Here are five smart moves for investors to consider:

1. Revisit Your tax strategy

With the passage of the Big Beautiful Bill, key tax rules have changed — especially around deductions, capital gains, and estate planning

  • Talk to your advisor about how these changes may affect your investment, charitable giving, or wealth transfer strategies.
  • Consider taking advantage of new planning windows now, before markets move or provisions shift again.

2. Rebalance for Resilience, Not Just Returns

Markets have been driven by narrow leadership, particularly in AI and tech. That may not last forever.

  • Review your asset allocation to ensure you’re not overly concentrated in recent winners.
  • Consider areas that could benefit from a broader market rally — like non-U.S. equities, small caps, industrials, or dividend-paying stocks.

3. Rebuild Fixed Income for Income

After years of low yields, fixed income is offering competitive income potential again — especially in intermediate-term bonds.

  • With inflation moderating and the Fed likely on hold, now may be a good time to look beyond cash.
  • Explore municipal bonds, investment-grade corporates, and duration-balanced core bond strategies.

4. Reevaluate Alternatives as a Risk Tool

Alternatives aren’t just for market timing — they can add needed diversification when policy and macro risk rise.

  • Market-neutral strategies, private credit, and real assets can all help smooth volatility.
  • Alternatives can complement traditional portfolios — especially when valuations in stocks remain elevated.

5. Refocus on What You Can Control

With headlines shifting daily, now’s the time to tune out the noise.

  • Maintain a long-term plan aligned with your goals — not market sentiment.
  • Use the second half of the year to reinforce financial basics: consistent contributions, risk tolerance check-ins, and updated financial goals.

Key Takeaway

"The second half of 2025 may not be calm, but it could be constructive — especially for investors who stay flexible, tax-aware, and focused on fundamentals. The new tax law adds urgency to review your plan, while resilient market and economic trends suggest staying invested may continue to pay off."


Disclosures

This material was created for educational and informational purposes only and is not intended as tax, legal or investment advice.   

Investing involves risks including possible loss of principal. No investment strategy or risk management technique can guarantee return or eliminate risk in all market environments. 
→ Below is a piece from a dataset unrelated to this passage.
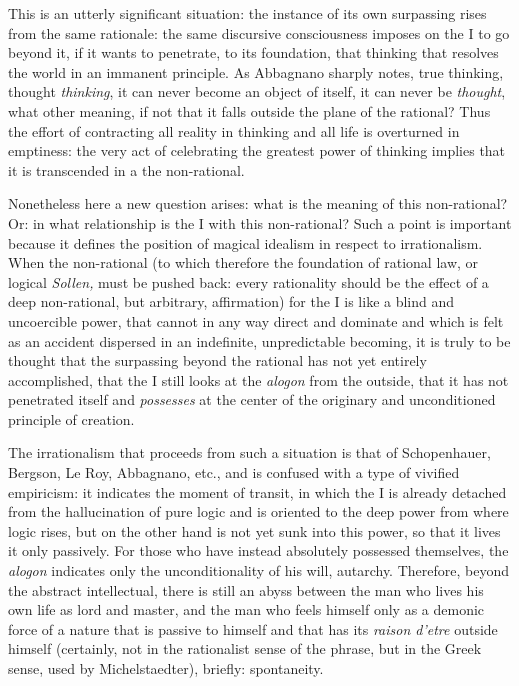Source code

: This is an utterly significant situation: the instance of its own surpassing rises from the same rationale: the same discursive consciousness imposes on the I to go beyond it, if it wants to penetrate, to its foundation, that thinking that resolves the world in an immanent principle. As Abbagnano sharply notes, true thinking, thought \emph{thinking}, it can never become an object of itself, it can never be \emph{thought}, what other meaning, if not that it falls outside the plane of the rational? Thus the effort of contracting all reality in thinking and all life is overturned in emptiness: the very act of celebrating the greatest power of thinking implies that it is transcended in a the non-rational.

Nonetheless here a new question arises: what is the meaning of this non-rational? Or: in what relationship is the I with this non-rational? Such a point is important because it defines the position of magical idealism in respect to irrationalism. When the non-rational (to which therefore the foundation of rational law, or logical \emph{Sollen,} must be pushed back: every rationality should be the effect of a deep non-rational, but arbitrary, affirmation) for the I is like a blind and uncoercible power, that cannot in any way direct and dominate and which is felt as an accident dispersed in an indefinite, unpredictable becoming, it is truly to be thought that the surpassing beyond the rational has not yet entirely accomplished, that the I still looks at the \emph{alogon} from the outside, that it has not penetrated itself and \emph{possesses} at the center of the originary and unconditioned principle of creation.

The irrationalism that proceeds from such a situation is that of Schopenhauer, Bergson, Le Roy, Abbagnano, etc., and is confused with a type of vivified empiricism: it indicates the moment of transit, in which the I is already detached from the hallucination of pure logic and is oriented to the deep power from where logic rises, but on the other hand is not yet sunk into this power, so that it lives it only passively. For those who have instead absolutely possessed themselves, the \emph{alogon} indicates only the unconditionality of his will, autarchy. Therefore, beyond the abstract intellectual, there is still an abyss between the man who lives his own life as lord and master, and the man who feels himself only as a demonic force of a nature that is passive to himself and that has its \emph{raison d'etre} outside himself (certainly, not in the rationalist sense of the phrase, but in the Greek sense, used by Michelstaedter), briefly: spontaneity.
Bonds are subject to market and interest rate risk if sold prior to maturity. Bond values will decline as interest rates rise and bonds are subject to availability and change in price. 

Alternative investments may not be suitable for all investors and should be considered as an investment for the risk capital portion of the investor’s portfolio. The strategies employed in the management of alternative investments may accelerate the velocity of potential losses.